Using the LIM after tax, 16.3% of British Columbians lived below the poverty line, higher than the Canadian average of 14.6%, and second only to Manitoba. In 2013, according to this measure, 714,960 British Columbians were in poverty. The fact that child poverty rates are higher than overall poverty rates in Canada and in every province, concludes First Call, “points to the need for systemic policy changes that better support families in their child-rearing years.”
The overall statistics hide the fact that particular groups of children are over-represented in these numbers. Census data consistently show significantly higher poverty rates for children of recent immigrants, children of Aboriginal identity, children of female lone-parent families, children in racialized (visible minority) families, and children with a disability.

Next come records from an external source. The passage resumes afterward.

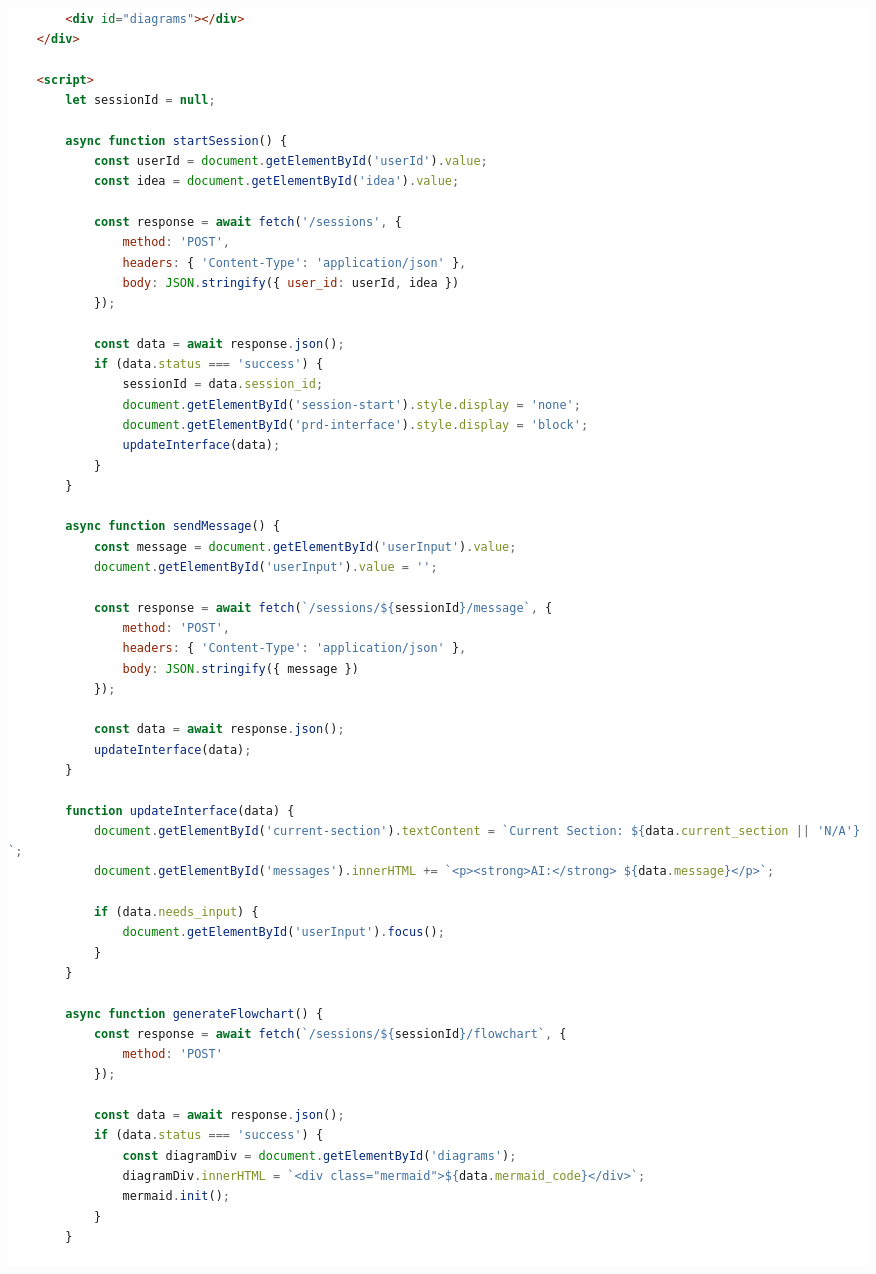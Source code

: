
 ```html
        <div id="diagrams"></div>
    </div>
    
    <script>
        let sessionId = null;
        
        async function startSession() {
            const userId = document.getElementById('userId').value;
            const idea = document.getElementById('idea').value;
            
            const response = await fetch('/sessions', {
                method: 'POST',
                headers: { 'Content-Type': 'application/json' },
                body: JSON.stringify({ user_id: userId, idea })
            });
            
            const data = await response.json();
            if (data.status === 'success') {
                sessionId = data.session_id;
                document.getElementById('session-start').style.display = 'none';
                document.getElementById('prd-interface').style.display = 'block';
                updateInterface(data);
            }
        }
        
        async function sendMessage() {
            const message = document.getElementById('userInput').value;
            document.getElementById('userInput').value = '';
            
            const response = await fetch(`/sessions/${sessionId}/message`, {
                method: 'POST',
                headers: { 'Content-Type': 'application/json' },
                body: JSON.stringify({ message })
            });
            
            const data = await response.json();
            updateInterface(data);
        }
        
        function updateInterface(data) {
            document.getElementById('current-section').textContent = `Current Section: ${data.current_section || 'N/A'}`;
            document.getElementById('messages').innerHTML += `<p><strong>AI:</strong> ${data.message}</p>`;
            
            if (data.needs_input) {
                document.getElementById('userInput').focus();
            }
        }
        
        async function generateFlowchart() {
            const response = await fetch(`/sessions/${sessionId}/flowchart`, {
                method: 'POST'
            });
            
            const data = await response.json();
            if (data.status === 'success') {
                const diagramDiv = document.getElementById('diagrams');
                diagramDiv.innerHTML = `<div class="mermaid">${data.mermaid_code}</div>`;
                mermaid.init();
            }
        }
        
```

According to a study using 2006 census data, the poverty rate for status First Nations children in BC was 48%, and the rate for other Aboriginal children was 28%, compared to 17% for non-indigenous children.
Data from the 2011 National Household Survey indicated an all-ages poverty rate for
recent immigrants in BC of 34% and a rate of 22% for visible minorities, compared
to a non-immigrant poverty rate of 14% and a non-visible minority rate of 14.%
Many poor families actually live far below the poverty line. In 2013, the median after-tax family income for poor lone-parent families with one child was $14,300, or $10,019 below the poverty line of $24,319 for this family type. The poverty gap for poor couple families with one child was even larger: their median after-tax family income of $17,680 was $11,851 below the poverty line of $29,531 for this family type.
In the same year, the median after-tax family income for poor lone-parent families with two children was $18,590, or $10,941 below the poverty line of $29,531 for this family type. The gap was similar for poor couple families with two children, whose income of $24,100 was $10,642 below the poverty line of $34,742.